“Tens of thousands of attacks on the government network every day.”
How can the government network be protected against cyber attacks? And how can citizens be supported in the fight against digitally organized crime? BSI President Arne Schönbohm explains his strategy and how his authority needs to get ready for the future.
Mr. Schönbohm, as a higher federal authority, BSI is responsible for averting threats to the security of the federal government’s information technology. How many attacks on the federal government’s IT do you record every day?
Mr. Schönbohm: We record tens of thousands of attacks on the government network every day. In most cases, this is organized crime, with malware being sent randomly to all potential victims. In addition to these undirected mass attacks, the government networks are also exposed to targeted attack campaigns. In order to provide the best-possible protection for the networks and IT systems, we have established a multi-level security system that is made up of not only commercial protection products but also of individually adapted and developed measures. These products and measures are continuously reviewed, further developed and adapted to the dynamic threat situation.
Arne Schönbohm, President of the Federal Office for Information Security (BSI)
BSI also operates the BürgerCERT service that warns citizens and small businesses of security vulnerabilities.
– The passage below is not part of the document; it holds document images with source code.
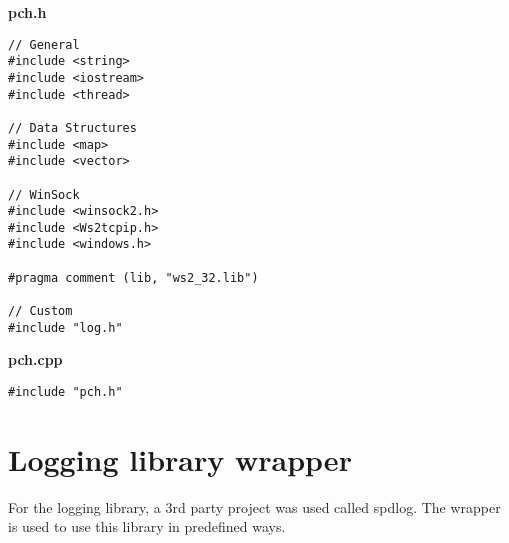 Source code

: \textbf{pch.h}
\begin{lstlisting}
// General
#include <string>
#include <iostream>
#include <thread>

// Data Structures
#include <map>
#include <vector>

// WinSock
#include <winsock2.h>
#include <Ws2tcpip.h>
#include <windows.h>

#pragma comment (lib, "ws2_32.lib")

// Custom
#include "log.h"
\end{lstlisting}

\textbf{pch.cpp}
\begin{lstlisting}
#include "pch.h"
\end{lstlisting}







\section{Logging library wrapper}
For the logging library, a 3rd party project was used called spdlog. The wrapper is used to use this library in predefined ways.


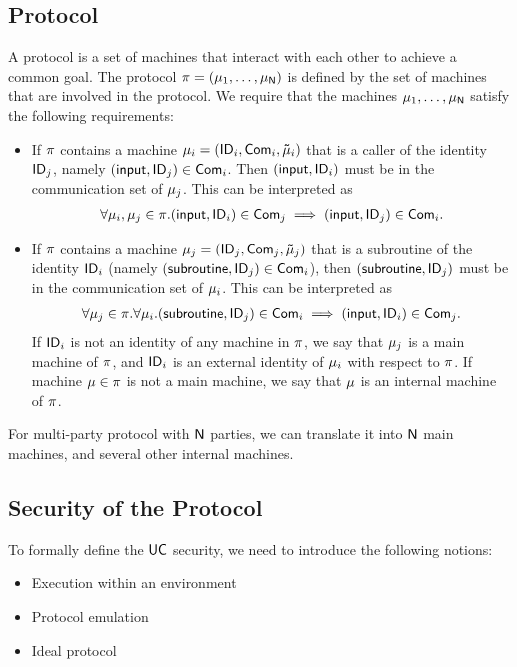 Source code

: \subsection{Protocol}
A protocol is a set of machines that interact with each other to achieve a common goal. The protocol $\mathsf{\pi} = (\mathsf{\mu}_1, \ldots, \mathsf{\mu}_{\mathsf{N}})$ is defined by the set of machines that are involved in the protocol. We require that the machines $\mathsf{\mu}_1, \ldots, \mathsf{\mu}_{\mathsf{N}}$ satisfy the following requirements:
\begin{itemize}
    \item If $\mathsf{\pi}$ contains a machine $\mathsf{\mu}_i = ({\mathsf{ID}}_i, \mathsf{Com}_i, \mathsf{\tilde{\mu}}_i)$ that is a caller of the identity ${\mathsf{ID}}_j$, namely $(\mathsf{input}, {\mathsf{ID}}_j) \in \mathsf{Com}_i$. Then $(\mathsf{input}, {\mathsf{ID}}_i)$ must be in the communication set of $\mathsf{\mu}_j$. This can be interpreted as 
    \begin{align*}
        \forall \mathsf{\mu}_i, \mathsf{\mu}_j \in \mathsf{\pi}. (\mathsf{input}, {\mathsf{ID}}_i) \in \mathsf{Com}_j \implies (\mathsf{input}, {\mathsf{ID}}_j) \in \mathsf{Com}_i.
    \end{align*}
    \item If $\mathsf{\pi}$ contains a machine $\mathsf{\mu}_j = ({\mathsf{ID}}_j, \mathsf{Com}_j, \mathsf{\tilde{\mu}}_j)$ that is a subroutine of the identity ${\mathsf{ID}}_i$ (namely $(\mathsf{subroutine}, {\mathsf{ID}}_j) \in \mathsf{Com}_i$), then $(\mathsf{subroutine}, {\mathsf{ID}}_j)$ must be in the communication set of $\mathsf{\mu}_i$. This can be interpreted as
    \begin{align*}
        \forall \mathsf{\mu}_j \in \mathsf{\pi}. \forall \mathsf{\mu}_i. (\mathsf{subroutine}, {\mathsf{ID}}_j) \in \mathsf{Com}_i \implies (\mathsf{input}, {\mathsf{ID}}_i) \in \mathsf{Com}_j. 
    \end{align*}
    If ${\mathsf{ID}}_i$ is not an identity of any machine in $\mathsf{\pi}$, we say that $\mathsf{\mu}_j$ is a main machine of $\mathsf{\pi}$, and ${\mathsf{ID}}_i$ is an external identity of $\mathsf{\mu}_i$ with respect to $\mathsf{\pi}$. If machine $\mathsf{\mu} \in \mathsf{\pi}$ is not a main machine, we say that $\mathsf{\mu}$ is an internal machine of $\mathsf{\pi}$.
\end{itemize}

For multi-party protocol with $\mathsf{N}$ parties, we can translate it into $\mathsf{N}$ main machines, and several other internal machines.

\subsection{Security of the Protocol}
To formally define the $\mathsf{UC}$ security, we need to introduce the following notions:
\begin{itemize}
    \item Execution within an environment
    \item Protocol emulation
    \item  Ideal protocol
\end{itemize}


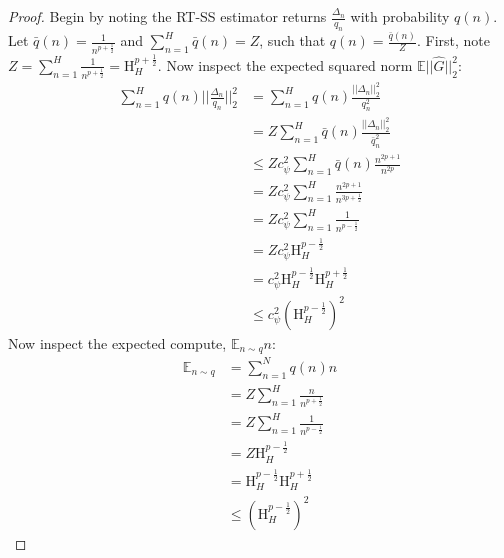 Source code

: \begin{proof}
Begin by noting the RT-SS estimator returns $\frac{\Delta_n}{q_n}$ with probability $q(n)$.
Let $\bar{q}(n) = \frac{1}{n^{p + \frac{1}{2}}}$ and
$\sum_{n=1}^H \bar{q}(n) = Z$, such that
$q(n) = \frac{\bar{q}(n)}{Z}$. First, note
$Z = \sum_{n=1}^H \frac{1}{n^{p+\frac{1}{2}}} = \text{H}_{H}^{p+\frac{1}{2}}$.
Now inspect the expected squared norm
$\mathbb{E}||\hat{G}||_2^2$:
\begin{align*}
\sum_{n=1}^H q(n) ||\frac{\Delta_n}{q_n}||_2^2 &=
\sum_{n=1}^H q(n) \frac{||\Delta_n||_2^2}{q_n^2} \\
&= Z \sum_{n=1}^H \bar{q}(n) \frac{||\Delta_n||_2^2}{\bar{q}_n^2}\\
&\leq Z c_\psi^2 \sum_{n=1}^H \bar{q}(n) \frac{n^{2p+1}}{n^{2p}}\\
&= Z c_\psi^2 \sum_{n=1}^H \frac{n^{2p+1}}{n^{3p+\frac{1}{2}}}\\
&= Z c_\psi^2 \sum_{n=1}^H \frac{1}{n^{p-\frac{1}{2}}}\\
&= Z c_\psi^2 \text{H}_H^{p-\frac{1}{2}}\\
&= c_\psi^2 \text{H}_H^{p-\frac{1}{2}} \text{H}_H^{p+\frac{1}{2}}\\
&\leq c_\psi^2 (\text{H}_H^{p-\frac{1}{2}})^2
\end{align*}
Now inspect the expected compute, $\mathbb{E}_{n\sim q} n$:
\begin{align*}
\mathbb{E}_{n\sim q} &= \sum_{n=1}^N q(n) n\\
&= Z \sum_{n=1}^H \frac{n}{n^{p+\frac{1}{2}}}\\
&= Z \sum_{n=1}^H \frac{1}{n^{p-\frac{1}{2}}}\\
&= Z \text{H}_H^{p-\frac{1}{2}}\\
&= \text{H}_H^{p-\frac{1}{2}} \text{H}_H^{p+\frac{1}{2}}\\
&\leq (\text{H}_H^{p-\frac{1}{2}})^2
\end{align*}
\end{proof}

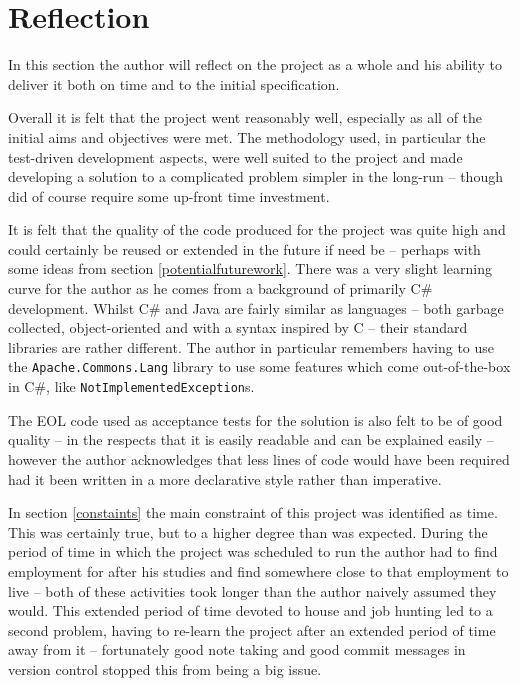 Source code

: \documentclass[11pt]{book}
\newcommand{\code}[1]{\texttt{#1}}
\begin{document}
\section{Reflection}
In this section the author will reflect on the project as a whole and his ability to deliver it both on time and to the initial specification.

Overall it is felt that the project went reasonably well, especially as all of the initial aims and objectives were met. The methodology used, in particular the test-driven development aspects, were well suited to the project and made developing a solution to a complicated problem simpler in the long-run -- though did of course require some up-front time investment.

It is felt that the quality of the code produced for the project was quite high and could certainly be reused or extended in the future if need be -- perhaps with some ideas from section \ref{potentialfuturework}. There was a very slight learning curve for the author as he comes from a background of primarily C\# development. Whilst C\# and Java are fairly similar as languages -- both garbage collected, object-oriented and with a syntax inspired by C -- their standard libraries are rather different. The author in particular remembers having to use the \code{Apache.Commons.Lang} library to use some features which come out-of-the-box in C\#, like \code{NotImplementedException}s.

The EOL code used as acceptance tests for the solution is also felt to be of good quality -- in the respects that it is easily readable and can be explained easily -- however the author acknowledges that less lines of code would have been required had it been written in a more declarative style rather than imperative. 

In section \ref{constaints} the main constraint of this project was identified as time. This was certainly true, but to a higher degree than was expected. During the period of time in which the project was scheduled to run the author had to find employment for after his studies and find somewhere close to that employment to live -- both of these activities took longer than the author naively assumed they would. This extended period of time devoted to house and job hunting led to a second problem, having to re-learn the project after an extended period of time away from it -- fortunately good note taking and good commit messages in version control stopped this from being a big issue. 
\end{document}
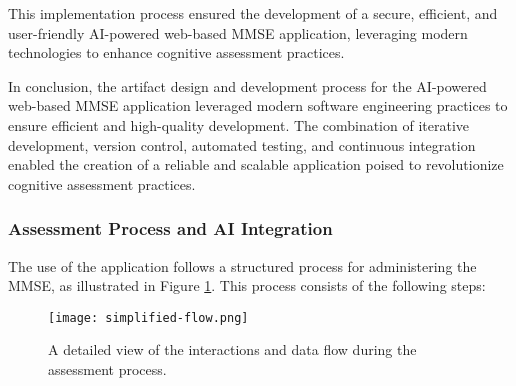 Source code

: This implementation process ensured the development of a secure, efficient, and user-friendly AI-powered web-based MMSE application, leveraging modern technologies to enhance cognitive assessment practices.

In conclusion, the artifact design and development process for the AI-powered web-based MMSE application leveraged modern software engineering practices to ensure efficient and high-quality development. The combination of iterative development, version control, automated testing, and continuous integration enabled the creation of a reliable and scalable application poised to revolutionize cognitive assessment practices.

\subsubsection{Assessment Process and AI Integration}

The use of the application follows a structured process for administering the MMSE, as illustrated in Figure \ref{fig:assessment-flow}. This process consists of the following steps:

\begin{figure}[h!]
\begin{center}
\texttt{[image: simplified-flow.png]}
\caption{A detailed view of the interactions and data flow during the assessment process.}
\label{fig:assessment-flow}
\end{center}
\end{figure}

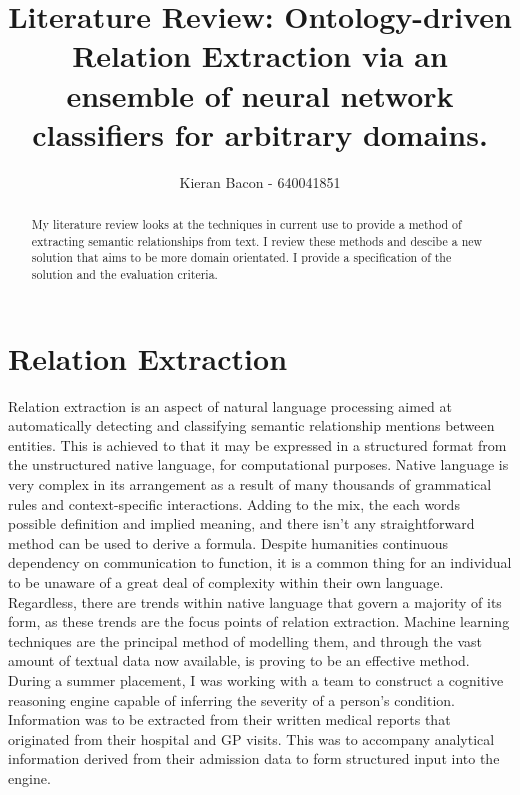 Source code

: \documentclass{ecmm427_assignment}
\begin{document}
\title{Literature Review: Ontology-driven Relation Extraction via an ensemble of neural network classifiers for arbitrary domains.}
\author{Kieran Bacon - 640041851}
\maketitle
\thispagestyle{empty}

\begin{abstract}
My literature review looks at the techniques in current use to provide a method of extracting semantic relationships from text. I review these methods and descibe a new solution that aims to be more domain orientated. I provide a specification of the solution and the evaluation criteria.
\end{abstract}

\declaration
\newpage %

\tableofcontents
\thispagestyle{empty}

\newpage
{}

\section{Relation Extraction}

Relation extraction is an aspect of natural language processing aimed at automatically detecting and classifying semantic relationship mentions between entities. This is achieved to that it may be expressed in a structured format from the unstructured native language, for computational purposes. Native language is very complex in its arrangement as a result of many thousands of grammatical rules and context-specific interactions. Adding to the mix, the each words possible definition and implied meaning, and there isn't any straightforward method can be used to derive a formula. Despite humanities continuous dependency on communication to function, it is a common thing for an individual to be unaware of a great deal of complexity within their own language. Regardless, there are trends within native language that govern a majority of its form, as these trends are the focus points of relation extraction. Machine learning techniques are the principal method of modelling them, and through the vast amount of textual data now available, is proving to be an effective method.\\

During a summer placement, I was working with a team to construct a cognitive reasoning engine capable of inferring the severity of a person's condition. Information was to be extracted from their written medical reports that originated from their hospital and GP visits. This was to accompany analytical information derived from their admission data to form structured input into the engine. 
\end{document}

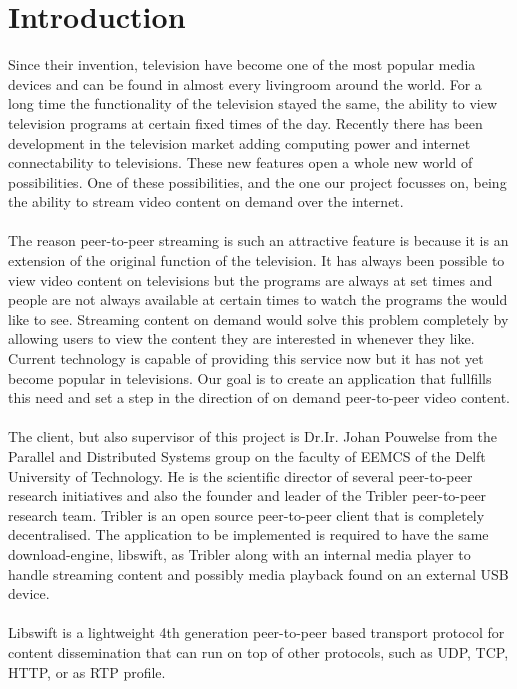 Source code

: \chapter{Introduction}
Since their invention, television have become one of the most popular media devices and can be found in almost every livingroom around the world. For a long time the functionality of the television stayed the same, the ability to view television programs at certain fixed times of the day. Recently there has been development in the television market adding computing power and internet connectability to televisions. These new features open a whole new world of possibilities. One of these possibilities, and the one our project focusses on, being the ability to stream video content on demand over the internet. 
\\\\
The reason peer-to-peer streaming is such an attractive feature is because it is an extension of the original function of the television. It has always been possible to view video content on televisions but the programs are always at set times and people are not always available at certain times to watch the programs the would like to see. Streaming content on demand would solve this problem completely by allowing users to view the content they are interested in whenever they like. Current technology is capable of providing this service now but it has not yet become popular in televisions. Our goal is to create an application that fullfills this need and set a step in the direction of on demand peer-to-peer video content.
\\\\
The client, but also supervisor of this project is Dr.Ir. Johan Pouwelse from the Parallel and Distributed Systems group on the faculty of EEMCS of the Delft University of Technology.
He is the scientific director of several peer-to-peer research initiatives and also the founder and leader of the Tribler peer-to-peer research team.
Tribler\cite{tribler} is an open source peer-to-peer client that is completely decentralised.
The application to be implemented is required to have the same download-engine, libswift,\cite{swift} as Tribler
along with an internal media player to handle streaming content and possibly media playback found on an external USB device.
\\\\
Libswift is a lightweight 4th generation peer-to-peer based transport protocol for content dissemination
that can run on top of other protocols, such as UDP, TCP, HTTP, or as RTP profile.
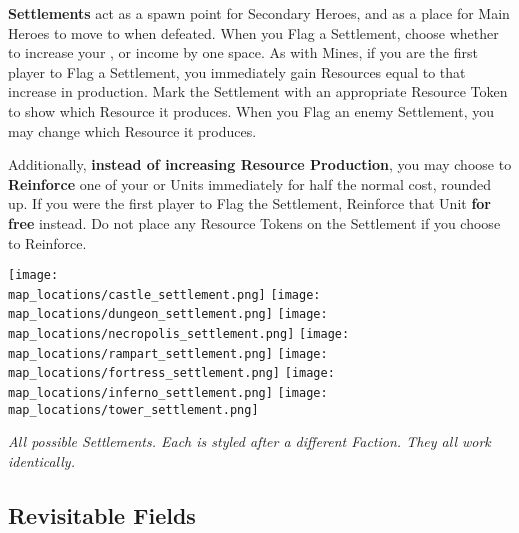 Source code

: \begin{multicols*}{2}
\textbf{Settlements} act as a spawn point for Secondary Heroes, and as a place for Main Heroes to move to when defeated.
When you Flag a Settlement, choose whether to increase your ,  or  income by one space.
As with Mines, if you are the first player to Flag a Settlement, you immediately gain Resources equal to that increase in production.
Mark the Settlement with an appropriate Resource Token to show which Resource it produces.
When you Flag an enemy Settlement, you may change which Resource it produces.\par
Additionally, \textbf{instead of increasing Resource Production}, you may choose to \textbf{Reinforce} one of your  or  Units immediately for half the normal cost, rounded up.
If you were the first player to Flag the Settlement, Reinforce that Unit \textbf{for free} instead.
Do not place any Resource Tokens on the Settlement if you choose to Reinforce.

\bigbreak

\begin{minipage}[h]{\linewidth}
  \centering
  \texttt{[image: \\map\_locations/castle\_settlement.png]}
  \texttt{[image: \\map\_locations/dungeon\_settlement.png]}
  \texttt{[image: \\map\_locations/necropolis\_settlement.png]}
  \texttt{[image: \\map\_locations/rampart\_settlement.png]}
  \texttt{[image: \\map\_locations/fortress\_settlement.png]}
  \texttt{[image: \\map\_locations/inferno\_settlement.png]}
  \texttt{[image: \\map\_locations/tower\_settlement.png]}
  \par
  \textit{All possible Settlements.
  Each is styled after a different Faction.
  They all work identically.}
\end{minipage}
\end{multicols*}
\bigbreak

\subsection*{\hypertarget{Revisitable}{Revisitable Fields}}

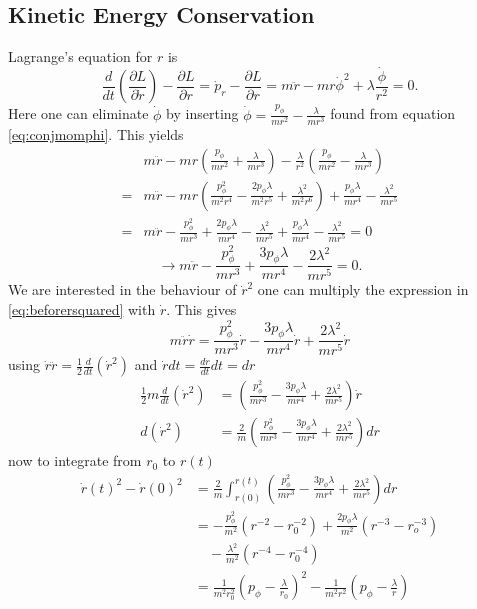 \documentclass[11pt]{amsart}
\begin{document}
\subsection{Kinetic Energy Conservation}
Lagrange's equation for $r$ is
\begin{equation}
\frac{d}{dt}\left(\frac{\partial L}{\partial \dot{r}}\right) - \frac{\partial L}{\partial r} = \dot{p}_r - \frac{\partial L}{\partial r} = m\ddot{r} - mr\dot{\phi}^2 + \lambda\frac{\dot{\phi}}{r^2} = 0.
\end{equation}
Here one can eliminate $\dot{\phi}$ by inserting $\dot{\phi} = \frac{p_\phi}{mr^2} - \frac{\lambda}{mr^3}$ found from equation \ref{eq:conjmomphi}. This yields
\begin{align*}
& m\ddot{r} - mr\left(\frac{p_\phi}{mr^2} + \frac{\lambda}{mr^3} \right) - \frac{\lambda}{r^2}\left(\frac{p_\phi}{mr^2} - \frac{\lambda}{mr^3}\right) \\
=& m\ddot{r} - mr\left(\frac{p_\phi^2}{m^2r^4} - \frac{2p_\phi\lambda}{m^2r^5} + \frac{\lambda^2}{m^2r^6}\right) + \frac{p_\phi\lambda}{mr^4} - \frac{\lambda^2}{mr^5} \\
=& m\ddot{r} - \frac{p_\phi^2}{mr^3} + \frac{2p_\phi\lambda}{mr^4} - \frac{\lambda^2}{mr^5} + \frac{p_\phi\lambda}{mr^4} - \frac{\lambda^2}{mr^5} = 0
\end{align*}
\begin{equation}
\label{eq:beforersquared}
\rightarrow m\ddot{r} - \frac{p_\phi^2}{mr^3} + \frac{3p_\phi\lambda}{mr^4} - \frac{2\lambda^2}{mr^5} = 0.
\end{equation}
We are interested in the behaviour of $\dot{r}^2$ one can multiply the expression in \ref{eq:beforersquared} with $\dot{r}$. This gives
\begin{equation}
m\ddot{r}\dot{r} = \frac{p_\phi^2}{mr^3}\dot{r} - \frac{3p_\phi\lambda}{mr^4}\dot{r} + \frac{2\lambda^2}{mr^5}\dot{r}
\end{equation}
using $\dot{r}\ddot{r} = \frac{1}{2}\frac{d}{dt}(\dot{r}^2)$ and $\dot{r}dt = \frac{dr}{dt}dt = dr$
\begin{align*}
\frac{1}{2}m\frac{d}{dt}(\dot{r}^2) &= \left(\frac{p_\phi^2}{mr^3} - \frac{3p_\phi\lambda}{mr^4} + \frac{2\lambda^2}{mr^5}\right)\dot{r} \\
d(\dot{r}^2) &= \frac{2}{m}\left(\frac{p_\phi^2}{mr^3} - \frac{3p_\phi\lambda}{mr^4} + \frac{2\lambda^2}{mr^5}\right) dr
\end{align*}
now to integrate from $r_0$ to $r(t)$
\begin{align*}
\dot{r}(t)^2 - \dot{r}(0)^2 &= \frac{2}{m}\int_{r(0)}^{r(t)}\left(\frac{p_\phi^2}{mr^3} - \frac{3p_\phi\lambda}{mr^4} + \frac{2\lambda^2}{mr^5} \right)dr \\
&= -\frac{p_\phi^2}{m^2}(r^{-2} - r_0^{-2}) + \frac{2p_\phi\lambda}{m^2}(r^{-3} - r_o^{-3})\\ &\quad -\frac{\lambda^2}{m^2}(r^{-4}-r_0^{-4}) \\
& = \frac{1}{m^2r_0^2}\left(p_\phi-\frac{\lambda}{r_0}\right)^2 - \frac{1}{m^2r^2}\left(p_\phi - \frac{\lambda}{r}\right)
\end{align*}
\end{document}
Do you see any parallels between the threats to federal government, businesses and citizens?
Mr. Schönbohm: We are all vicitims of the previously mentioned undirected mass attacks. Organized crime is all about making money by spreading phishing e mails or ransomware attacks as widely as possible. With the support of BSI, for example, through our BürgerCERT warning services, our citizens' website www.bsi-fuer-buerger.de or our hotline, citizens can do a lot to protect themselves against these attacks. We are currently expanding our activities in the field of digital consumer protection in an effort to provide even more help to users.
You have been president of BSI for a good two years now. Have the attacks and threats changed during this time?
Mr. Schönbohm: The attacks are becoming more and more professional, with new attack methods or scams popping up every day. In addition, we are at the beginning of an era of digitalization that should make life easier for all of us. But for this to happen, we will have to include information security from the outset. One relatively new phenomenon that we have been observing over the past two years is the spread of blackmail software, so-called ransomware. Attackers have discovered what seems to be a very lucrative new ‘business field’ which they are exploiting to the full. As a national cyber security agency, we responded quickly and published comprehensive recommendations and countermeasures for public authorities, business and citizens.
What do you see to be the consequences of this situation for BSI?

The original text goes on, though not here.